看着皇上又钦点了状元、榜眼、探花,和珅神色之间不由得有些遗憾。
想当年他也本来想从科举出身,文章写得原本也是漂亮,就连皇上都说,凭他那篇文章原本应该入选的……只可惜那次是他的岳祖父英廉也为阅卷官的缘故,他还是避嫌落选了。
同为御前行走之人,和珅的神色便也落在札兰泰眼中。
札兰泰已是公爵,且为九额驸,偏从小就性子和善,与任何人都能和睦相处,从不摆架子。故此札兰泰与和珅私交也是不错。
札兰泰便笑道,“你科举不中,此时却为皇上身边的粘竿处侍卫,这便注定你从武出身,便忘了笔杆子那一途去吧。”

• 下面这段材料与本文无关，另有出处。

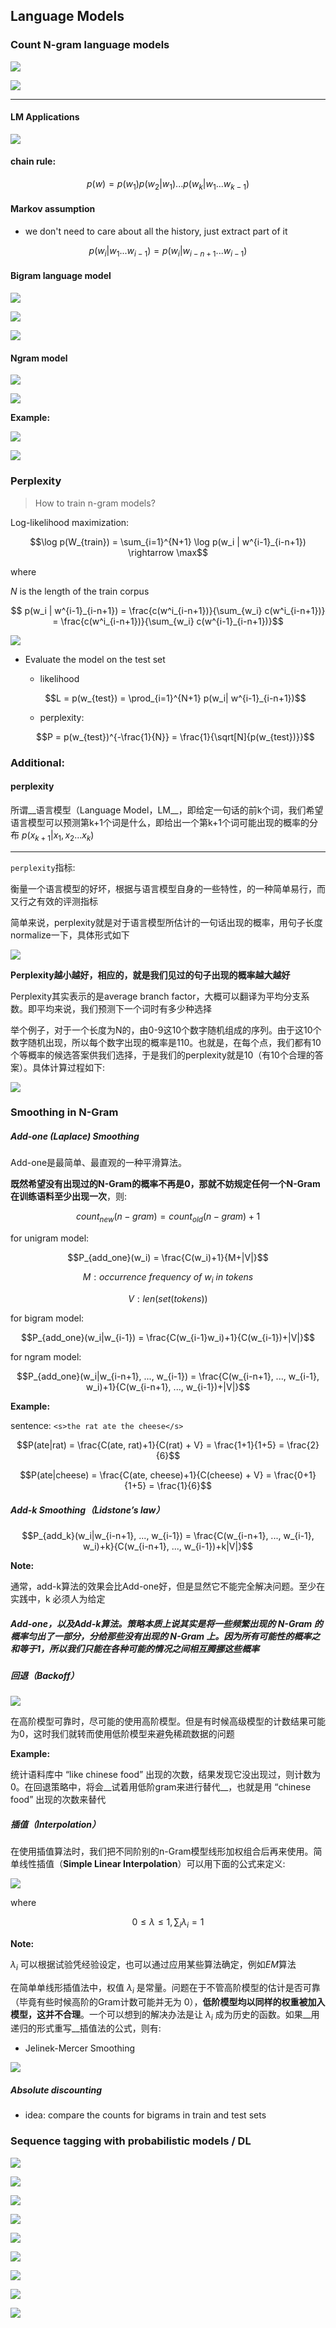 
## Language Models

### Count N-gram language models

![](../../images/39.png)

![](../../images/40.png)

----

#### LM Applications

![](../../images/41.png)


#### chain rule:

$$p(w) = p(w_1) p(w_2 | w_1)... p(w_k| w_1...w_{k-1})$$


#### Markov assumption

- we don't need to care about all the history, just extract part of it


$$p(w_i | w_1 ... w_{i-1}) = p(w_i| w_{i-n+1}...w_{i-1})$$


#### Bigram language model

![](../../images/42.png)

![](../../images/43.png)

![](../../images/44.png)





#### Ngram model

![](../../images/50.png)

![](../../images/51.png)



__Example:__

![](../../images/52.png)

![](../../images/53.png)






### Perplexity

> How to train n-gram models?

Log-likelihood maximization:

$$\log p(W_{train}) = \sum_{i=1}^{N+1} \log p(w_i | w^{i-1}_{i-n+1}) \rightarrow \max$$

where

$N$ is the length of the train corpus

$$ p(w_i | w^{i-1}_{i-n+1}) = 
\frac{c(w^i_{i-n+1})}{\sum_{w_i} c(w^i_{i-n+1})} = \frac{c(w^i_{i-n+1})}{\sum_{w_i} c(w^{i-1}_{i-n+1})}$$


![](../../images/54.png)



- Evaluate the model on the test set

    - likelihood
    
    $$L = p(w_{test}) = \prod_{i=1}^{N+1} p(w_i| w^{i-1}_{i-n+1})$$
    
    - perplexity:
    
    $$P = p(w_{test})^{-\frac{1}{N}} = \frac{1}{\sqrt[N]{p(w_{test})}}$$
    



    


### Additional:

#### perplexity

所谓__语言模型（Language Model，LM__，即给定一句话的前k个词，我们希望语言模型可以预测第k+1个词是什么，即给出一个第k+1个词可能出现的概率的分布 $p(x_{k+1}|x_1, x_2...x_k)$

----

`perplexity`指标:

衡量一个语言模型的好坏，根据与语言模型自身的一些特性，的一种简单易行，而又行之有效的评测指标

简单来说，perplexity就是对于语言模型所估计的一句话出现的概率，用句子长度normalize一下，具体形式如下

![](../../images/45.png)


__Perplexity越小越好，相应的，就是我们见过的句子出现的概率越大越好__


Perplexity其实表示的是average branch factor，大概可以翻译为平均分支系数。即平均来说，我们预测下一个词时有多少种选择

举个例子，对于一个长度为N的，由0-9这10个数字随机组成的序列。由于这10个数字随机出现，所以每个数字出现的概率是110。也就是，在每个点，我们都有10个等概率的候选答案供我们选择，于是我们的perplexity就是10（有10个合理的答案）。具体计算过程如下:

![](../../images/46.png)






###  Smoothing in N-Gram

##### Add-one (Laplace) Smoothing 


Add-one是最简单、最直观的一种平滑算法。

__既然希望没有出现过的N-Gram的概率不再是0，那就不妨规定任何一个N-Gram在训练语料至少出现一次__，则:

$$count_{new}(n-gram)=count_{old}(n-gram)+1$$

for unigram model:

$$P_{add_one}(w_i) = \frac{C(w_i)+1}{M+|V|}$$

$$M: occurrence \: frequency \: of \: w_i \: in \: tokens$$

$$V: len(set(tokens))$$


for bigram model:

$$P_{add_one}(w_i|w_{i-1}) = \frac{C(w_{i-1}w_i)+1}{C(w_{i-1})+|V|}$$

for ngram model:

$$P_{add_one}(w_i|w_{i-n+1}, ..., w_{i-1}) = \frac{C(w_{i-n+1}, ..., w_{i-1}, w_i)+1}{C(w_{i-n+1}, ..., w_{i-1})+|V|}$$

__Example:__

sentence: `<s>the rat ate the cheese</s>`

$$P(ate|rat) = \frac{C(ate, rat)+1}{C(rat) + V} = \frac{1+1}{1+5} = \frac{2}{6}$$

$$P(ate|cheese) = \frac{C(ate, cheese)+1}{C(cheese) + V} = \frac{0+1}{1+5} = \frac{1}{6}$$




##### Add-k Smoothing（Lidstone’s law）

$$P_{add_k}(w_i|w_{i-n+1}, ..., w_{i-1}) = \frac{C(w_{i-n+1}, ..., w_{i-1}, w_i)+k}{C(w_{i-n+1}, ..., w_{i-1})+k|V|}$$

__Note:__

通常，add-k算法的效果会比Add-one好，但是显然它不能完全解决问题。至少在实践中，k 必须人为给定



##### Add-one，以及Add-k算法。策略本质上说其实是将一些频繁出现的 N-Gram 的概率匀出了一部分，分给那些没有出现的 N-Gram 上。因为所有可能性的概率之和等于1，所以我们只能在各种可能的情况之间相互腾挪这些概率

##### 回退（Backoff）

![](../../images/55.png)

在高阶模型可靠时，尽可能的使用高阶模型。但是有时候高级模型的计数结果可能为0，这时我们就转而使用低阶模型来避免稀疏数据的问题

__Example:__

统计语料库中 “like chinese food” 出现的次数，结果发现它没出现过，则计数为0。在回退策略中，将会__试着用低阶gram来进行替代__，也就是用 “chinese food” 出现的次数来替代



##### 插值（Interpolation）

在使用插值算法时，我们把不同阶别的n-Gram模型线形加权组合后再来使用。简单线性插值（__Simple Linear Interpolation__）可以用下面的公式来定义:

![](../../images/48.png)

where 

$$0 \le \lambda \le 1, \sum_i \lambda_i = 1$$

__Note:__

$\lambda_i$ 可以根据试验凭经验设定，也可以通过应用某些算法确定，例如$EM$算法

在简单单线形插值法中，权值 $\lambda_i$ 是常量。问题在于不管高阶模型的估计是否可靠（毕竟有些时候高阶的Gram计数可能并无为 0），__低阶模型均以同样的权重被加入模型，这并不合理__。一个可以想到的解决办法是让 $\lambda_i$ 成为历史的函数。如果__用递归的形式重写__插值法的公式，则有:


- Jelinek-Mercer Smoothing

![](../../images/49.png)




##### Absolute discounting

- idea: compare the counts for bigrams in train and test sets



### Sequence tagging with probabilistic models / DL

![](../../images/week2/1.png)

![](../../images/week2/2.png)

![](../../images/week2/3.png)

![](../../images/week2/4.png)

![](../../images/week2/5.png)

![](../../images/week2/6.png)

![](../../images/week2/7.png)


![](../../images/week2/8.png)

![](../../images/week2/9.png)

和珅却是叹息,“札兰公爷笑话卑职……卑职的弓马骑射,公爷自看得见,卑职哪里是能从弓马、带兵上建功的人?便是从侍卫武职出身,也都是因为祖上传下三等轻车都尉的世职,凭那世职,卑职才能从侍卫出身。”
“卑职真正擅长的,还在文职。况且太平盛世,自该以文治天下。”
札兰泰点头,“你说得对。可是此时你已经从武职出身,现实已经不能改。从武职出身,想要前程,唯有自请赴军营效力,如皇上刚赐予巴图鲁名号的乾清门侍卫彰霭一样……”
和珅一凛。
本是心高之人,如何只甘心在粘竿处当侍卫呢?便是出身的机会,也是替皇上抬轿子上泰山……和珅苦于没有晋身之道。此时听了札兰泰的话,已是横下一条心来。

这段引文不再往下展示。